Hundreds of thousands of people had turned out to greet Ms Bhutto, who had returned from eight years of self-imposed exile to lead her country into national elections due in January.
Two blasts in quick succession rocked her motorcade as it edged through the crowd. Ms Bhutto, travelling in a truck reinforced to withstand bomb attacks, was unhurt.
"The first blast was caused by a hand grenade. The second was the suicide attack," Manzoor Mughal, a senior police official involved in the investigation, told Reuters.
"The attacker ran into the crowd and blew himself up."
Most of the casualties were supporters, and police in her security detail. A television cameraman was killed and several journalists were among the 256 wounded.

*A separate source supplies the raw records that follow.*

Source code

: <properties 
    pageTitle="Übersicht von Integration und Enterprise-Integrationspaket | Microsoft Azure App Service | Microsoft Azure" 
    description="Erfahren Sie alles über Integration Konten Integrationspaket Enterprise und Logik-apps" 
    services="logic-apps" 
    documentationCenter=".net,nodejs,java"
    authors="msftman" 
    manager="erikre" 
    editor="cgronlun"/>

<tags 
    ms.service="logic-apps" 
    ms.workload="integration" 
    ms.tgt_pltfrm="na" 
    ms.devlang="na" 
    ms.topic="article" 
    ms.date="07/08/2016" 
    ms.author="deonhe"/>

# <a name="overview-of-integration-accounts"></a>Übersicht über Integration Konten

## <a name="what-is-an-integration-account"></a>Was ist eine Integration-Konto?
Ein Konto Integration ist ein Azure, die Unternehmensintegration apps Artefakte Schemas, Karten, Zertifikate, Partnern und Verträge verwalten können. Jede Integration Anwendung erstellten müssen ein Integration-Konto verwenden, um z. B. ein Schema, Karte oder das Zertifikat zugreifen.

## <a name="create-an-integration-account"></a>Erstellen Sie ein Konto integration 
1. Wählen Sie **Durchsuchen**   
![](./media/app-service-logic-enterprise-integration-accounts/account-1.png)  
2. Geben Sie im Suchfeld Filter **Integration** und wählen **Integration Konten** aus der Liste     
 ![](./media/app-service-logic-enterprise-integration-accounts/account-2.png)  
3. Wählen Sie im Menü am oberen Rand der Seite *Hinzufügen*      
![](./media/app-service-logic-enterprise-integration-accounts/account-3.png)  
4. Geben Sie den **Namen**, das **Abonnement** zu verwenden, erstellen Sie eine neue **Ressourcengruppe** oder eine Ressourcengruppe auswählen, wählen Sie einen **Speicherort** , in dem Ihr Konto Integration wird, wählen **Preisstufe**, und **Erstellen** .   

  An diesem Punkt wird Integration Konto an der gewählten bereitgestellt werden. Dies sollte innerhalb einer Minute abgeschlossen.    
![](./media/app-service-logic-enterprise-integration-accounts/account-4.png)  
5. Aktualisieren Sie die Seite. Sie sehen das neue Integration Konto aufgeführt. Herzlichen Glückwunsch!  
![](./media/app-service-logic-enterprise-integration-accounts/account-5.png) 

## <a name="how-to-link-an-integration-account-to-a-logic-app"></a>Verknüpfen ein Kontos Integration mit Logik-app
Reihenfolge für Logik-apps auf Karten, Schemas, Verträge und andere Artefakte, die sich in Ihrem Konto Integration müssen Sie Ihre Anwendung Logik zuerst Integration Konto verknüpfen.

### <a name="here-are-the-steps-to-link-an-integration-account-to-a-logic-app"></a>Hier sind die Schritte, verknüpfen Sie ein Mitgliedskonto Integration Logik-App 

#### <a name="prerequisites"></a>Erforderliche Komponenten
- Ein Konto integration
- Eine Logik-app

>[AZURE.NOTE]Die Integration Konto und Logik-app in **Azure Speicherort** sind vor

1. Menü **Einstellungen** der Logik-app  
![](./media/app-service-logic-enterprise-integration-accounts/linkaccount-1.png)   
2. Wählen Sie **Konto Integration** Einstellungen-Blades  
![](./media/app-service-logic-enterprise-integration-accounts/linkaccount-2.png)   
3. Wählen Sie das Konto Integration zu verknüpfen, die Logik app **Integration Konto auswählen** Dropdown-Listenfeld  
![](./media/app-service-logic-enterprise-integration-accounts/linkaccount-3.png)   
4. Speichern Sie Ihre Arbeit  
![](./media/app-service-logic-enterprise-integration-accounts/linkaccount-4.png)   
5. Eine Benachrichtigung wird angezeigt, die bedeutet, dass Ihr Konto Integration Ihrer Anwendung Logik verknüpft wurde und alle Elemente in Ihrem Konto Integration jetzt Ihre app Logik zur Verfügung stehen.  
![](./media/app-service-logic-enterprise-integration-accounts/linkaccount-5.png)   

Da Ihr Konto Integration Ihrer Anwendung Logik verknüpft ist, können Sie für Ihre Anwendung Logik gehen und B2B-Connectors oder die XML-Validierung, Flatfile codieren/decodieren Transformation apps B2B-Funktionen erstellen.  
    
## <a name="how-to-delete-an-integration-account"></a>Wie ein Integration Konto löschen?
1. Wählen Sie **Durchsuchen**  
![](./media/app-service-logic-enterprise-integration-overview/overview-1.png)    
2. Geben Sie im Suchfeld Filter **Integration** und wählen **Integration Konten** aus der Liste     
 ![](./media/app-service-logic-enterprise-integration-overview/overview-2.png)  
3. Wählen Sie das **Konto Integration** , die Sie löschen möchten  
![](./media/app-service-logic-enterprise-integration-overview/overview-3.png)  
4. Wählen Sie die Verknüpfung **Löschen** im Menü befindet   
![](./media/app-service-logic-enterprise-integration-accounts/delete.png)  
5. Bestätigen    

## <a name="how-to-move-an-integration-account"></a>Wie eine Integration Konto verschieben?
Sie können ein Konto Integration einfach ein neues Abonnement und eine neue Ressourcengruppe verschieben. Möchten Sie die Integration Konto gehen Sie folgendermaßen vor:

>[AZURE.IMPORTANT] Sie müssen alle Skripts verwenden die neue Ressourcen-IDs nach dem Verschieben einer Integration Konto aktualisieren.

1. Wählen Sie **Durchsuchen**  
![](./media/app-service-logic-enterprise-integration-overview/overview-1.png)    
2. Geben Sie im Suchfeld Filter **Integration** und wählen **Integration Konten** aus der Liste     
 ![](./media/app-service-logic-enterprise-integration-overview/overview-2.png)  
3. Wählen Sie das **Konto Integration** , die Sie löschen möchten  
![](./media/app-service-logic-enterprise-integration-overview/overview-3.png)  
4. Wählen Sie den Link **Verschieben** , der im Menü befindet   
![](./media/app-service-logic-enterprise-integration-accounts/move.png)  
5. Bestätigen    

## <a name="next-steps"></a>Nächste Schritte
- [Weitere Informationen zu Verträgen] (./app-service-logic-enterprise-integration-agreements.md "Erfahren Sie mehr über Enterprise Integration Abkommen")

About 20,000 security personnel had been deployed to protect Ms Bhutto but the provincial governor said that in view of the "real threats", authorities had urged her party to wind up the procession faster.
"Unfortunately, the terrorists got their opportunity," governor Ishrat-ul-Ibad told Dawn Television.
Police announced a reward of five million rupees ($110,000) for information.
Al Qaeda-linked militants had threatened to assassinate Ms Bhutto because of her support for President Pervez Musharraf's alliance with the United States in a global war on terrorism.
But her husband, Asif Ali Zardari, accused Pakistani intelligence agencies of involvement, and many Pakistanis share his suspicions. In Dubai, he told Aryone World Television: "I blame the Government for these blasts. It is the work of the intelligence agencies."
The United States and other allies condemned the attack.
"There is no political cause that can justify the murder of innocent people," said US State Department spokesman Tom Casey.
The European Union urged authorities to find those responsible.